TASK BRIEF >> Look through the entries below and extract exactly the lines from the one containing "z_m = r_m$. This" through the one containing "preconditioners which exploit", ends included.

/---

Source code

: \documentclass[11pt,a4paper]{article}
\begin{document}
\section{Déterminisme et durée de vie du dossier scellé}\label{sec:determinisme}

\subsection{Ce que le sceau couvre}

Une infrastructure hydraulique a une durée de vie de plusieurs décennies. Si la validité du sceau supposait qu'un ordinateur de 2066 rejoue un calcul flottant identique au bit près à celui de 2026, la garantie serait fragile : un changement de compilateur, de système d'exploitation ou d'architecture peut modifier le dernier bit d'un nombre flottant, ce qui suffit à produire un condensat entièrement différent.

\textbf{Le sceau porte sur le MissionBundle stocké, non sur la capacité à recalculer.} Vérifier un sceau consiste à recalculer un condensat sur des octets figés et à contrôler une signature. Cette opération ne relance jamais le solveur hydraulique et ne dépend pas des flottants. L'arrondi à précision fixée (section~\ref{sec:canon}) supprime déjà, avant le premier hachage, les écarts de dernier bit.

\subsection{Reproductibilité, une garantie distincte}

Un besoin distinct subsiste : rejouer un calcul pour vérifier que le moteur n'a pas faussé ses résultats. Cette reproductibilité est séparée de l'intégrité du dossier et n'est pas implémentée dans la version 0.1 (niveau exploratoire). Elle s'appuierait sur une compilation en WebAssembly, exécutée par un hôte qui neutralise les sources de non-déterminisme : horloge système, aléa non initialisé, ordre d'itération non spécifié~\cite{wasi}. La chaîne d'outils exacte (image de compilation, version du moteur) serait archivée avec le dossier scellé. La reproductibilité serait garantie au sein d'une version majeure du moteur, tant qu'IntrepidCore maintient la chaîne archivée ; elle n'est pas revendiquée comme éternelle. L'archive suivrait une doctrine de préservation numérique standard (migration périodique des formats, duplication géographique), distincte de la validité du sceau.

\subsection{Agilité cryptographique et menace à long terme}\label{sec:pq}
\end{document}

\---
/---

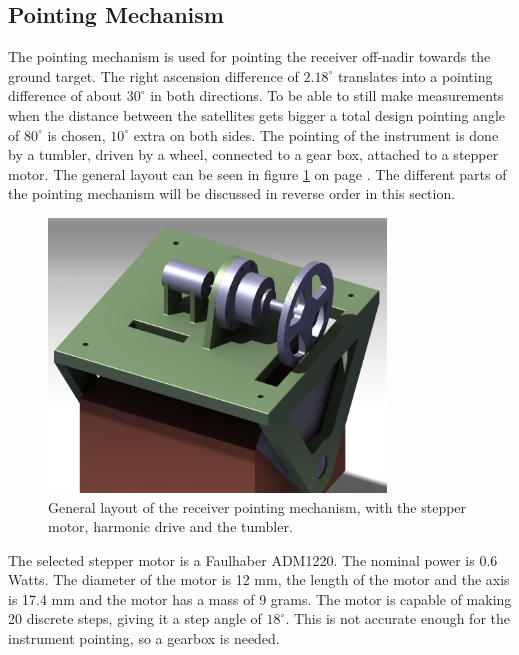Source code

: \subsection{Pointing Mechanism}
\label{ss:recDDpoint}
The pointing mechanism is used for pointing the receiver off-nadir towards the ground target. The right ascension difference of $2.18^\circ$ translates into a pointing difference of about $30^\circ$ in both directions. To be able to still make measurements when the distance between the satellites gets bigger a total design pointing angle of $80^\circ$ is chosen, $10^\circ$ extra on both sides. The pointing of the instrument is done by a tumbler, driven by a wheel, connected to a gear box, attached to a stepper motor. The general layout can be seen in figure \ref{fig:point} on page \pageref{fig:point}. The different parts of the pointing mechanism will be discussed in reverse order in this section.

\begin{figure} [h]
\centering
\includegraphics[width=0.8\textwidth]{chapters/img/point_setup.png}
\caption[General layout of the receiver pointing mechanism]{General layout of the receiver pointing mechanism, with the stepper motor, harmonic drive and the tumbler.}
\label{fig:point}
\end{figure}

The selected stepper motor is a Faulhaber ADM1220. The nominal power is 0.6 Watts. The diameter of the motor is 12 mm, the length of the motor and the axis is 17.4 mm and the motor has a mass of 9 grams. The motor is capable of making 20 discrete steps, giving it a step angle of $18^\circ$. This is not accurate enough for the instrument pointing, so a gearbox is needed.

\---
/---

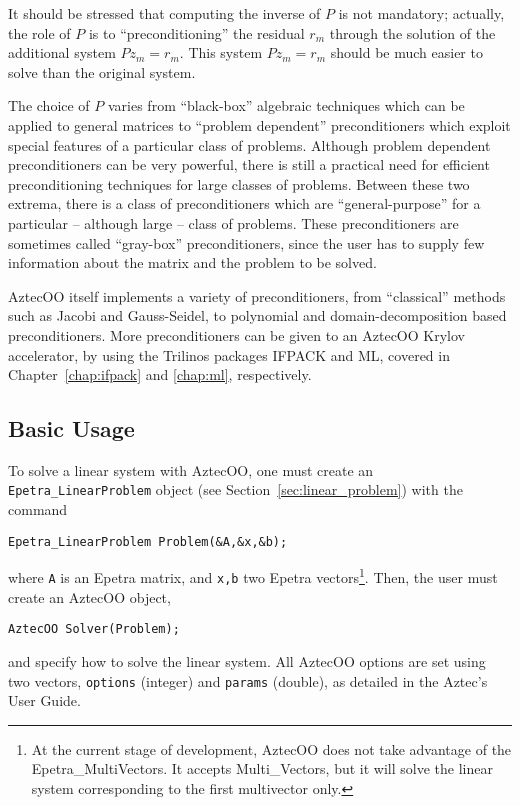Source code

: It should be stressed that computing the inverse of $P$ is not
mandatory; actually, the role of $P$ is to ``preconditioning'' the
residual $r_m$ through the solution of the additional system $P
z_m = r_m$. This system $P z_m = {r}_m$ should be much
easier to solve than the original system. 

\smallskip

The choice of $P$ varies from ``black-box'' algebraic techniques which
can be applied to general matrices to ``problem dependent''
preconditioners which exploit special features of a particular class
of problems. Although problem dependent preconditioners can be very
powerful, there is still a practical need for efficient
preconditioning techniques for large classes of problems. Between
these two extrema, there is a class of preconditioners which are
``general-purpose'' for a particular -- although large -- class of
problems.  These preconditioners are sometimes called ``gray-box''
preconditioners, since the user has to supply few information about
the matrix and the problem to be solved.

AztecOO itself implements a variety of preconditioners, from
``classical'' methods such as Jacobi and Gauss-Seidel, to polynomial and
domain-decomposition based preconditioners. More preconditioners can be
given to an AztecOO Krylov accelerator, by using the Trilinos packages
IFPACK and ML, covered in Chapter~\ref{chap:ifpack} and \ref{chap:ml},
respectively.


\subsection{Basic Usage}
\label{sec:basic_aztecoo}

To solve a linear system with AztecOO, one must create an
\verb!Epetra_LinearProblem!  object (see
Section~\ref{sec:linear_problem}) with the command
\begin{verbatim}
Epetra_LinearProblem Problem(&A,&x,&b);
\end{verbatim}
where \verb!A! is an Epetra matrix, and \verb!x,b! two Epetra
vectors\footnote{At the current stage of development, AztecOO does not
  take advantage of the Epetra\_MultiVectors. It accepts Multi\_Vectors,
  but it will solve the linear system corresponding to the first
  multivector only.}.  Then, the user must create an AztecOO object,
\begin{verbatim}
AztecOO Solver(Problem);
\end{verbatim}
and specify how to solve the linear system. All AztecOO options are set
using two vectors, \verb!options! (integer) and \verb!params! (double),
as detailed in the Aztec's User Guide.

\---

EXERCISE SOLUTION >>
z_m = r_m$. This system $P z_m = {r}_m$ should be much
easier to solve than the original system. 

\smallskip

The choice of $P$ varies from ``black-box'' algebraic techniques which
can be applied to general matrices to ``problem dependent''
preconditioners which exploit special features of a particular class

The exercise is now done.